(Entries taken from a collection)
===============
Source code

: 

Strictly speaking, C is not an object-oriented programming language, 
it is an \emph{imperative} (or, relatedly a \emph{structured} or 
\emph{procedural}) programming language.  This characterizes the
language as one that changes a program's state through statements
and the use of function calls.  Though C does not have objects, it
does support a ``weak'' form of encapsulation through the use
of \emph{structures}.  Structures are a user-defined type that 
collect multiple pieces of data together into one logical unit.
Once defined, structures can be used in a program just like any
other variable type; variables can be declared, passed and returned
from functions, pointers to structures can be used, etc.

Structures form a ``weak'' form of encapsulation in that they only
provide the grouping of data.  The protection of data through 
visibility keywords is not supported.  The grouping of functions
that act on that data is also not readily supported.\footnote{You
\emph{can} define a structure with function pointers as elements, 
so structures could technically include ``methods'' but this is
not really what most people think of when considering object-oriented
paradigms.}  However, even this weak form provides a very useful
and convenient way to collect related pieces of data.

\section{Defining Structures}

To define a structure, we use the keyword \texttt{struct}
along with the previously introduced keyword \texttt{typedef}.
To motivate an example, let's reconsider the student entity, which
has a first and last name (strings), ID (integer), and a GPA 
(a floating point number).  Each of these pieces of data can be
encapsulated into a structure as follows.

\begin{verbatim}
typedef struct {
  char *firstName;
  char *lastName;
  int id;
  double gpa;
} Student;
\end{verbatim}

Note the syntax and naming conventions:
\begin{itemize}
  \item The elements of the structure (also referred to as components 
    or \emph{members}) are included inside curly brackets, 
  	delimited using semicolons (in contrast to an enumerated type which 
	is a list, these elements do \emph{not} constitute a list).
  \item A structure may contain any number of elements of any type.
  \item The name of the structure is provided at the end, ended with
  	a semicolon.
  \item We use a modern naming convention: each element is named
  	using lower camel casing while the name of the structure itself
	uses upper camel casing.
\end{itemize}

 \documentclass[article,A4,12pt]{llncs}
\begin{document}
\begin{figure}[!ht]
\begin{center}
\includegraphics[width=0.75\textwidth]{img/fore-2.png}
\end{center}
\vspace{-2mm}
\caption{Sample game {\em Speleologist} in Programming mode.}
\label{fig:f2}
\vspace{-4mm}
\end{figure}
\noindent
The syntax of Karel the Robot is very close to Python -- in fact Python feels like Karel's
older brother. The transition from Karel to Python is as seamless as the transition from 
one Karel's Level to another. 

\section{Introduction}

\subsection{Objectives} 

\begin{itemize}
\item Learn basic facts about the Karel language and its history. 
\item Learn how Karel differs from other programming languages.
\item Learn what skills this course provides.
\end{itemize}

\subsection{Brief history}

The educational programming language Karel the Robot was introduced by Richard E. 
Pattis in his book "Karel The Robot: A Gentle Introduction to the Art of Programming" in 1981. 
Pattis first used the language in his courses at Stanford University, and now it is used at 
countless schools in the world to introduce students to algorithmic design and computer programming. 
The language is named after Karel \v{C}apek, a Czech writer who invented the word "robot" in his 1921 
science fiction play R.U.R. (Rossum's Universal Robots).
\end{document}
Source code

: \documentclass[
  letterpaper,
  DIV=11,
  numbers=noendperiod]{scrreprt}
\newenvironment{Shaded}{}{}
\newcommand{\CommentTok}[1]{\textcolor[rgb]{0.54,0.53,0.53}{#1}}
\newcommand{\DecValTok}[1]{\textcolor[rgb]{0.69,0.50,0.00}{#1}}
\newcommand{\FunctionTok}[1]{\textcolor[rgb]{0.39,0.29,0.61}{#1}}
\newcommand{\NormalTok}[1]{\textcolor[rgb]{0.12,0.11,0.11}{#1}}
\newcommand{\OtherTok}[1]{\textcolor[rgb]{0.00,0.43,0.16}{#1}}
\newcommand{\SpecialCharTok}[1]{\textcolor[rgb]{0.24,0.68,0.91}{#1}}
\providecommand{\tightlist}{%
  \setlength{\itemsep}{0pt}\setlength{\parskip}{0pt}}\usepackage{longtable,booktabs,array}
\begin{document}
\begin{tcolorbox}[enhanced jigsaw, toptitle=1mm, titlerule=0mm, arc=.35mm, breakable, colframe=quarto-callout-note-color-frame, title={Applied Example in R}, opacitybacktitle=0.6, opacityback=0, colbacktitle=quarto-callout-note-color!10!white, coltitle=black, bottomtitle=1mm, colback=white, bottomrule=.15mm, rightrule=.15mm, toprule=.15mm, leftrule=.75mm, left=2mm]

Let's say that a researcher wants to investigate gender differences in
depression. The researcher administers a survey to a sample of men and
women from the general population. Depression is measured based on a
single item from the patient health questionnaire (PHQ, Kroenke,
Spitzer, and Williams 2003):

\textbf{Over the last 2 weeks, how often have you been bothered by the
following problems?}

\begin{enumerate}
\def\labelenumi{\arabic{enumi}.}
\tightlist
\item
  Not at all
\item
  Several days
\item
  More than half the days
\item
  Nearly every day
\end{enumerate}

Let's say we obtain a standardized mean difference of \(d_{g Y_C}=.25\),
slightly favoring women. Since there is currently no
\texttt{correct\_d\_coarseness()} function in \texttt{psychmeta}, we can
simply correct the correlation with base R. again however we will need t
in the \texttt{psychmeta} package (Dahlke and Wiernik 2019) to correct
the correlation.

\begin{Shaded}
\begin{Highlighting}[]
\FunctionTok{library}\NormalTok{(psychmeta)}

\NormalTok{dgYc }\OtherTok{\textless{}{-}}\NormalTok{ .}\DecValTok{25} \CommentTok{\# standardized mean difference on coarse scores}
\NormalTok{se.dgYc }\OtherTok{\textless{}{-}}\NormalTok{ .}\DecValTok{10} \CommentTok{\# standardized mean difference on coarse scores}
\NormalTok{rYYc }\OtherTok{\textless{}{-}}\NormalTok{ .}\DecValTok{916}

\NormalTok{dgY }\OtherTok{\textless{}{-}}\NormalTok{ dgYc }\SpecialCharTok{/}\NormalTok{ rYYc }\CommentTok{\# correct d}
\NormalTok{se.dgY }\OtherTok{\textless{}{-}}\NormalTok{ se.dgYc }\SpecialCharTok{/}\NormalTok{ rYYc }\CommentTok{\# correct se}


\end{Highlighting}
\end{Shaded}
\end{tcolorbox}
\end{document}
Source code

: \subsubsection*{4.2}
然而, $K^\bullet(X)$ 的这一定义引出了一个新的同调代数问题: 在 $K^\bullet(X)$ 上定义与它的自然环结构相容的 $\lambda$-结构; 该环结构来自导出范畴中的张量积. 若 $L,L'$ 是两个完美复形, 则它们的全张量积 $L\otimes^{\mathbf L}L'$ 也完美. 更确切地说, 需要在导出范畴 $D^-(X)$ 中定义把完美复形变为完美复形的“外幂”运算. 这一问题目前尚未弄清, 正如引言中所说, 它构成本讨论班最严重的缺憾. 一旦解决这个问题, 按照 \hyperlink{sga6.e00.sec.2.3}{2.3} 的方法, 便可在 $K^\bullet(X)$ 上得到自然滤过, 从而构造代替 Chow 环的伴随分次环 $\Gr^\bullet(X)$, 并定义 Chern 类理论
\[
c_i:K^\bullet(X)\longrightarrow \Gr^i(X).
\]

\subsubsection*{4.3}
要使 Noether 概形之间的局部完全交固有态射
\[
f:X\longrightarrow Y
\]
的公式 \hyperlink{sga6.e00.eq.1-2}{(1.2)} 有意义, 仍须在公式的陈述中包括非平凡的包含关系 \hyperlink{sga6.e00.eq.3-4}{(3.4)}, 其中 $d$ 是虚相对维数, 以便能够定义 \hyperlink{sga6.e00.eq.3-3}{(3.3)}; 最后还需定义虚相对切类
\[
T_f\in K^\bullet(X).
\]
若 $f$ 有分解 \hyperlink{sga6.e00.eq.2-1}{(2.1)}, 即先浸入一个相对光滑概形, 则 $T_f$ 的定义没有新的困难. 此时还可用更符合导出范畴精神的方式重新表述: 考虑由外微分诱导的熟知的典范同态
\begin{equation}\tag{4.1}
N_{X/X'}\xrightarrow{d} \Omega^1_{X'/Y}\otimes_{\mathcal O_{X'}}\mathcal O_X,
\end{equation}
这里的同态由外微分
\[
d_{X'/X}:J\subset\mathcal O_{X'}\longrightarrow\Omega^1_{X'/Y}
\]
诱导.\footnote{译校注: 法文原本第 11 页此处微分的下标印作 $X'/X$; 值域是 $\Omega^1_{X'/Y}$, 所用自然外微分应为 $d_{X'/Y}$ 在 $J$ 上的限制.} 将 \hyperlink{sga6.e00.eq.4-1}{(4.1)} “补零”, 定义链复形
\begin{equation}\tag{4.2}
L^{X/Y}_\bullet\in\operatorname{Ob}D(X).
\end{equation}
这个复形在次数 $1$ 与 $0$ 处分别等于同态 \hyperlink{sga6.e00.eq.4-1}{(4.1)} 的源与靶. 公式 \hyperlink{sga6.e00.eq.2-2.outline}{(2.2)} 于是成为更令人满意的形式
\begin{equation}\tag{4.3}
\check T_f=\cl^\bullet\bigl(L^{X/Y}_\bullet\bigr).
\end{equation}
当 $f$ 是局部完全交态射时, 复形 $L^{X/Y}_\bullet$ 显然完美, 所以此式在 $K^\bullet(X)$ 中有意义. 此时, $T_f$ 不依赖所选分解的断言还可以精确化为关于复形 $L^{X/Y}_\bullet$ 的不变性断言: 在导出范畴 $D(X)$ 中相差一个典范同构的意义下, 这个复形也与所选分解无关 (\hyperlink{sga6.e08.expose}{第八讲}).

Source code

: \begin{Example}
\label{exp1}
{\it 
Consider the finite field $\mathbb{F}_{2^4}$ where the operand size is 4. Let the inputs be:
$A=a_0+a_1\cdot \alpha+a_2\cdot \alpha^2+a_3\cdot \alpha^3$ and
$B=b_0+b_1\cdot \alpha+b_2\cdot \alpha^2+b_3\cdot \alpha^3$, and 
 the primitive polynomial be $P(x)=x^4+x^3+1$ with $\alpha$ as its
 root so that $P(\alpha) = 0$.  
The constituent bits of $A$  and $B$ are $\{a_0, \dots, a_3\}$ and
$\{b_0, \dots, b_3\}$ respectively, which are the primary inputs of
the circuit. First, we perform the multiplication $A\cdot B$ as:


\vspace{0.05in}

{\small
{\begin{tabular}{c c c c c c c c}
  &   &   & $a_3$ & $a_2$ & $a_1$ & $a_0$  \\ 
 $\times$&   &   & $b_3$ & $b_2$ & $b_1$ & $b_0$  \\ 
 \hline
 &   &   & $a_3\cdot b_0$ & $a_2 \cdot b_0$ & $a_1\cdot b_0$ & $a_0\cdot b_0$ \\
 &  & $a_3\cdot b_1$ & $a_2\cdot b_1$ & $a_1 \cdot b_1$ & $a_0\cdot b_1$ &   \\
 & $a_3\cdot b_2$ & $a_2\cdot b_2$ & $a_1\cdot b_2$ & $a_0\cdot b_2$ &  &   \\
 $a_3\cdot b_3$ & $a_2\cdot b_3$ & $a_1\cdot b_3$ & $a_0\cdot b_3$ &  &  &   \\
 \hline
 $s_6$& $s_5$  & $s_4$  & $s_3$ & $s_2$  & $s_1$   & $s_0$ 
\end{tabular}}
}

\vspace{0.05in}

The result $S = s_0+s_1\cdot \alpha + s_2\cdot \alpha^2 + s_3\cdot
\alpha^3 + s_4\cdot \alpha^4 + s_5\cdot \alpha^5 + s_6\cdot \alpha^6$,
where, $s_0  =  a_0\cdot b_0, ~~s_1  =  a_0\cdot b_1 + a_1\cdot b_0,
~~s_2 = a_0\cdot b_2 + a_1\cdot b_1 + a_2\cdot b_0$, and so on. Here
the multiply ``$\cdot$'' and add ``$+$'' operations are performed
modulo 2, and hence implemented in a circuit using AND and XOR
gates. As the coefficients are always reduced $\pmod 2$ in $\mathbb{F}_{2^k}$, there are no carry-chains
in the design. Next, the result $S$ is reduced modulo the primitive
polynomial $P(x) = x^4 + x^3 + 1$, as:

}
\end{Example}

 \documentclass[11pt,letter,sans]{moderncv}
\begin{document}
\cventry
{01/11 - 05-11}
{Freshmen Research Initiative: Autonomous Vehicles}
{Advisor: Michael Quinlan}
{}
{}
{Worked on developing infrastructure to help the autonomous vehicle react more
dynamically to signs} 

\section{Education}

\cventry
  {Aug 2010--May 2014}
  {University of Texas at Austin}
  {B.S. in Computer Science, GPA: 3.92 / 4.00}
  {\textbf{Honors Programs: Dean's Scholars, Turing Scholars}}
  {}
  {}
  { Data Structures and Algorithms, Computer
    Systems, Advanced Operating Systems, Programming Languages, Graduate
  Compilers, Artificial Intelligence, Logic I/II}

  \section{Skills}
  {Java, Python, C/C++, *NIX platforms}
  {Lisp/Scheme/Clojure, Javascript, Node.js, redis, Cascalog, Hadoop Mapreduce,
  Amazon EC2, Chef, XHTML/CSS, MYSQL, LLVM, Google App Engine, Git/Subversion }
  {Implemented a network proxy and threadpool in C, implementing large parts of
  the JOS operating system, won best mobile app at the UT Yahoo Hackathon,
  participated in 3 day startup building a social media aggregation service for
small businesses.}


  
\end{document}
===============
### THE TASK
Of the lines above, extract only those from the line with "This characterizes the" to the line with "are included inside", both included, exactly as written.

### OUTPUT OF THE EXERCISE
\emph{procedural}) programming language.  This characterizes the
language as one that changes a program's state through statements
and the use of function calls.  Though C does not have objects, it
does support a ``weak'' form of encapsulation through the use
of \emph{structures}.  Structures are a user-defined type that 
collect multiple pieces of data together into one logical unit.
Once defined, structures can be used in a program just like any
other variable type; variables can be declared, passed and returned
from functions, pointers to structures can be used, etc.

Structures form a ``weak'' form of encapsulation in that they only
provide the grouping of data.  The protection of data through 
visibility keywords is not supported.  The grouping of functions
that act on that data is also not readily supported.\footnote{You
\emph{can} define a structure with function pointers as elements, 
so structures could technically include ``methods'' but this is
not really what most people think of when considering object-oriented
paradigms.}  However, even this weak form provides a very useful
and convenient way to collect related pieces of data.

\section{Defining Structures}

To define a structure, we use the keyword \texttt{struct}
along with the previously introduced keyword \texttt{typedef}.
To motivate an example, let's reconsider the student entity, which
has a first and last name (strings), ID (integer), and a GPA 
(a floating point number).  Each of these pieces of data can be
encapsulated into a structure as follows.

\begin{verbatim}
typedef struct {
  char *firstName;
  char *lastName;
  int id;
  double gpa;
} Student;
\end{verbatim}

Note the syntax and naming conventions:
\begin{itemize}
  \item The elements of the structure (also referred to as components 
    or \emph{members}) are included inside curly brackets, 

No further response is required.